Tras el marco mencionado, el relato comienza con la impresión
del origen, el aleph, el punto cero, el locus constante
a todos los Montevideos posibles: el principio concéntrico
de la fuente de la Plaza Matriz, al centro de la Ciudad Vieja.
Sin embargo, la idea del nacimiento pronto contradice la imagen
de la plaza casi vacía, vaciada. Un árbol invernal
asiste al gris espectáculo de ese útero deshojado.
Una perspectiva en fuga nos lleva hacia el título del libro.
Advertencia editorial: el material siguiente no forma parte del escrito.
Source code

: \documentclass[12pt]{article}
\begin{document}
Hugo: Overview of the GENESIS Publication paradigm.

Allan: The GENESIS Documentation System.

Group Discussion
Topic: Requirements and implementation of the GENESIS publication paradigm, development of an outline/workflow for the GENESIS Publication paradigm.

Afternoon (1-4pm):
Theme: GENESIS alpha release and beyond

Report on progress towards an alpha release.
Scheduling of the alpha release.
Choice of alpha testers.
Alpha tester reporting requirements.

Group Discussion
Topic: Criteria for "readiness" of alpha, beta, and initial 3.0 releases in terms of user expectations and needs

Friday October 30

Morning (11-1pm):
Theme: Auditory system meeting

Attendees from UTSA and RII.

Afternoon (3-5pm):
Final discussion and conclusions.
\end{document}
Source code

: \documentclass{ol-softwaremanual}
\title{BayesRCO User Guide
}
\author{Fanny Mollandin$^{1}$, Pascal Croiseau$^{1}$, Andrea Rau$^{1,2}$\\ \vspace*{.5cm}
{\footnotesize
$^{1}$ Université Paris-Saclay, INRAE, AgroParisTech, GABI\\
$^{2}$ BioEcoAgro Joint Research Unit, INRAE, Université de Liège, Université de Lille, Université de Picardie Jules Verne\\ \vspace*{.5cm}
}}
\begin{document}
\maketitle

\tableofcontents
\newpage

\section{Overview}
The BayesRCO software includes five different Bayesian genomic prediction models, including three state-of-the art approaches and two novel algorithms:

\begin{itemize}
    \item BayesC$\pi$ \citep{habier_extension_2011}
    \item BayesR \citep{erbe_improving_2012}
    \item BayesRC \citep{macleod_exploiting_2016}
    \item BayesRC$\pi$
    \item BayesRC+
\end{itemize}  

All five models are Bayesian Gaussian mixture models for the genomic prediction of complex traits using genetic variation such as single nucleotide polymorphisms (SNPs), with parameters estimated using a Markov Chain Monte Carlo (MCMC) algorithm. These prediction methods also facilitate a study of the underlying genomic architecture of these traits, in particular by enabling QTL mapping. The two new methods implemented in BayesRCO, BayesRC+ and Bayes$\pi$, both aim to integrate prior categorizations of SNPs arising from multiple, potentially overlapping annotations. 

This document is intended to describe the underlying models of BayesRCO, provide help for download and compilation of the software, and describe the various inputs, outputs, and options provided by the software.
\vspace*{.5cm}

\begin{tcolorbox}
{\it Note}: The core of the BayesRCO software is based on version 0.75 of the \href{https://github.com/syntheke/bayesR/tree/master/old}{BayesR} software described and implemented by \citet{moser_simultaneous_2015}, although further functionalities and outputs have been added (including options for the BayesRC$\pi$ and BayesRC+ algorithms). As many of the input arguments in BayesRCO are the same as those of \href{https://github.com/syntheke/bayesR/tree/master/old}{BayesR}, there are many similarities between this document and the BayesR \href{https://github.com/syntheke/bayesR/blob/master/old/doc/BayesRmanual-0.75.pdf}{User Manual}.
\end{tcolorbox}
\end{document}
La foto siguiente es un detalle ornamental: parte de la memoria
de una ciudad también reside en sus detalles, en sus pequeñas
cosas, en sus texturas cotidianas.
Inmediatamente después, la totalidad, la visión
desde arriba del laberinto -la perspectiva
del historiador, del urbanista-: la foto panorámica del
conjunto, de la unidad. Como la ciudad, la memoria y la historia
también son una unidad; fragmentar u olvidar esa unidad,
esa totalidad, es contar sólo una parte de la historia,
es recordar a medias, es no ver al otro.
Luego de estas primeras tramoyas semióticas, una nueva
advertencia antes de "entrar", esta vez de Graziano
Gasparini, nos recuerda que la defensa del patrimonio, de la
ciudad -de la memoria- no obedece a la nostalgia sino a una exigencia
vital de la ciudad nueva, de la vida moderna. En la página
opuesta, la perspectiva con el horizonte bajo, a la altura de
dos personas conversando en el banco de la plaza, sitúa
al lector participando vicariamente de una escena en que diversas
parejas -paseando, charlando- disfrutan colectivamente de la
Plaza Zabala (recordando
la fundación de Montevideo), e ilustrando de este modo
la contemporaneidad de lo que fuera uno de sus primeros espacios.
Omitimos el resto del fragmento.